December 23, 2019 / 3:23 AM / a month ago

福島原発処理水、海洋放出・水蒸気放出など3案をたたき台に議論

 12月23日、福島第一原子力発電所にたまり続けるALPS(多核種除去設備)処理水の処分方法について、経済産業省の有識者小委員会は16回目の会合を開き、政府への提言の取りまとめに向けた議論を行う。写真は福島で2月撮影(2019年 ロイター/Issei Kato)

[東京 23日 ロイター] - 福島第一原子力発電所にたまり続けるALPS(多核種除去設備)処理水の処分方法について、経済産業省の有識者小委員会は23日午後に16回目の会合を開き、政府への提言の取りまとめに向けた議論を行う。事務局が示した海洋放出、水蒸気放出、海洋放出と水蒸気放出を併せて行う3案をたたき台として議論を進めるが、取りまとめにつながるかは不透明だ。

福島第一原発で出る汚染水を処理したあとの水はタンクに保管されているが、2022年には限界を迎えると予想されている。
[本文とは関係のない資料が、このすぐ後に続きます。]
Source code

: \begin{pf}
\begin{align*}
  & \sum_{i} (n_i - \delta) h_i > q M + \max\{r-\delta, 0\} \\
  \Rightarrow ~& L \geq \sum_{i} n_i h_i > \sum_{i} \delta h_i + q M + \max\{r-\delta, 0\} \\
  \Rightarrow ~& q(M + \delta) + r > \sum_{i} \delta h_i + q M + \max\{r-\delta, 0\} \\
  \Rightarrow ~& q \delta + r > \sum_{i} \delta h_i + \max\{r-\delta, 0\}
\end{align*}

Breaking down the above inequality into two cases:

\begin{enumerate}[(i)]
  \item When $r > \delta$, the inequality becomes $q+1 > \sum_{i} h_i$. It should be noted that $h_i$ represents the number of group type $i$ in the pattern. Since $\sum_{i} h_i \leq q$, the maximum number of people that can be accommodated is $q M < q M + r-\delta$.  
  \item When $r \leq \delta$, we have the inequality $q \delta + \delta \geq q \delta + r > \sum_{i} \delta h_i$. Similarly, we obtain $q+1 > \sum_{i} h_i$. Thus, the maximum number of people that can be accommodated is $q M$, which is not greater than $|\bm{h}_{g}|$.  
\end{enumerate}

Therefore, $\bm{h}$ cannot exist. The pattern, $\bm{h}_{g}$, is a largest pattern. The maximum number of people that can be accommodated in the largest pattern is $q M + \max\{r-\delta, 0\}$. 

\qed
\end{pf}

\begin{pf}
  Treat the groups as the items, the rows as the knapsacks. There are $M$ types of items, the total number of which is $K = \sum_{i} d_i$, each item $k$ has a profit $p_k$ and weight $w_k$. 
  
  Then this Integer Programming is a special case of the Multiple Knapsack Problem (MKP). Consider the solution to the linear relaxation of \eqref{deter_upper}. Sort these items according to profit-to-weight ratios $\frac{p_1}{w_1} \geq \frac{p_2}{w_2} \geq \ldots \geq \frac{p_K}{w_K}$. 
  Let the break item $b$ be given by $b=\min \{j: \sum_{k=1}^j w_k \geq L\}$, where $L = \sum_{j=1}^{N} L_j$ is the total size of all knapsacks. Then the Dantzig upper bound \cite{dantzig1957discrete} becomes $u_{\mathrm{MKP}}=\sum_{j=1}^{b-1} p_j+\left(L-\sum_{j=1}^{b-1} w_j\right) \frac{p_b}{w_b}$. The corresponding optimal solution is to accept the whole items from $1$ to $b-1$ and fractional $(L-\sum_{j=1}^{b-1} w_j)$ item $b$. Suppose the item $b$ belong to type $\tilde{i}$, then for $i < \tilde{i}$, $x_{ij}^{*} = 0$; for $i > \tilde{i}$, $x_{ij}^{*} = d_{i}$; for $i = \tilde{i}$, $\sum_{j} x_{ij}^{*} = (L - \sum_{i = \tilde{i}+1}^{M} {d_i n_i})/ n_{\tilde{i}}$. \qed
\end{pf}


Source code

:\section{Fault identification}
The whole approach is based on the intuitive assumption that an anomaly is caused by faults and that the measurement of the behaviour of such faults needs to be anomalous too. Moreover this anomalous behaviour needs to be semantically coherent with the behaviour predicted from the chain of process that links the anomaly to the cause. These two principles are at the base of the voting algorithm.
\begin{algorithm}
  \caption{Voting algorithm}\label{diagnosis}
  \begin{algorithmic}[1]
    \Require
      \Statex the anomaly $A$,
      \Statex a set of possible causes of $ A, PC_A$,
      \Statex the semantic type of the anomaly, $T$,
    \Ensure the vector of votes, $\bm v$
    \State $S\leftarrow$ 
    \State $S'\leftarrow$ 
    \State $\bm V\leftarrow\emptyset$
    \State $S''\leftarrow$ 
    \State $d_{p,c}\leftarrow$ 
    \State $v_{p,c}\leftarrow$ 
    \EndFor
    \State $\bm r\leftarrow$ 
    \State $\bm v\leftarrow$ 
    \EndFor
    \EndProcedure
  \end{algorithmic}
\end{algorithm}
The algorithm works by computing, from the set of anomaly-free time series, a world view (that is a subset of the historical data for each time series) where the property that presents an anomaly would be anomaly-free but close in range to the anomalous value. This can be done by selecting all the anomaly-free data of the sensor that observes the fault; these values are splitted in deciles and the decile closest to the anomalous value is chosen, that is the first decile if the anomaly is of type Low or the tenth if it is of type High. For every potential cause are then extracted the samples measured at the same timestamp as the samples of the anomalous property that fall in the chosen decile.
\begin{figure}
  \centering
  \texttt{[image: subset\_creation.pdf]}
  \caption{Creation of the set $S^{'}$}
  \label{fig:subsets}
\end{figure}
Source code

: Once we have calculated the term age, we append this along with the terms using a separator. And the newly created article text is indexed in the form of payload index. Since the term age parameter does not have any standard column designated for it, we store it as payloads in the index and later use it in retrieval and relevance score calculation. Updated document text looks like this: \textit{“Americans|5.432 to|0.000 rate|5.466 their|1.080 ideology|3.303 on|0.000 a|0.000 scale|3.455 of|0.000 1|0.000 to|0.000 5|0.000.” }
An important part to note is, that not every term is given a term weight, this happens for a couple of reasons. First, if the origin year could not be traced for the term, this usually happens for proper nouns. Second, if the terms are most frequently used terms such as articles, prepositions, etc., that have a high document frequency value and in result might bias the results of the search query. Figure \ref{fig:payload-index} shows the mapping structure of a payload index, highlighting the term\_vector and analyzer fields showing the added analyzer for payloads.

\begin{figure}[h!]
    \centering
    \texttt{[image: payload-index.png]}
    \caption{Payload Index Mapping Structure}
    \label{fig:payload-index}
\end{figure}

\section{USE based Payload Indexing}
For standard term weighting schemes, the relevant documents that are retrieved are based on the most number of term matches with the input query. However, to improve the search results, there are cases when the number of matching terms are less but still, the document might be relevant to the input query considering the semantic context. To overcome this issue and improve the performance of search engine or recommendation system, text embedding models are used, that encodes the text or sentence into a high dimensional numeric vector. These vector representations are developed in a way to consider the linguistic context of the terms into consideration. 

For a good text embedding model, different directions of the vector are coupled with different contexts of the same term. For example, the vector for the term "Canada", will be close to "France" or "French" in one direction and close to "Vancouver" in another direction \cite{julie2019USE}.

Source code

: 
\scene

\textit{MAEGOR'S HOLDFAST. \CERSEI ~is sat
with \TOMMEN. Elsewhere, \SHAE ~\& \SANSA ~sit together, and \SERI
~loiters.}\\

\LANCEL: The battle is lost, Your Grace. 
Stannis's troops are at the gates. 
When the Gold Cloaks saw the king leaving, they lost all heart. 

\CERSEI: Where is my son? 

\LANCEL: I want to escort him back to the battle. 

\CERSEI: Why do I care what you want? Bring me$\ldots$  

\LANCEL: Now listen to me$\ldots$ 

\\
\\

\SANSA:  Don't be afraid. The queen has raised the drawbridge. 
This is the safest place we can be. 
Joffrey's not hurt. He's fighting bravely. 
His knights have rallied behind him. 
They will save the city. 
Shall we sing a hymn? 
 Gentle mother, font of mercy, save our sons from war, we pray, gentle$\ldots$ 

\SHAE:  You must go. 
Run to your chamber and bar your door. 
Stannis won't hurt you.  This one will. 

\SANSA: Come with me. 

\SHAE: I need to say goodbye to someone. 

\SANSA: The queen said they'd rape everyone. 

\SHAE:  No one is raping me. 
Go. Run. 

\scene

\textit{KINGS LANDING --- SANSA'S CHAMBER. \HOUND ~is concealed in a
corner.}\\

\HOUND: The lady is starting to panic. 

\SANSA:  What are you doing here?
除去しきれないトリチウムを含む処理水の処分については、これまで、海洋放出や水蒸気放出と併せ、タンク保管容量の拡大やタンク貯蔵の継続などの案も検討されてきた。

ただ、海洋放出では、水産業や観光業に風評被害が生じるほか、水蒸気放出では、農業や畜産業など幅広い産業への風評被害が懸念される。このため、会合では、トリチウムに関するモニタリングの強化や第3者による測定や測定の公表などで風評への影響を極力抑えるための策も議論されることになる。

小委員会では、風評被害などの社会的な観点も含めた総合的な検討を行い、政府への提言を取りまとめる。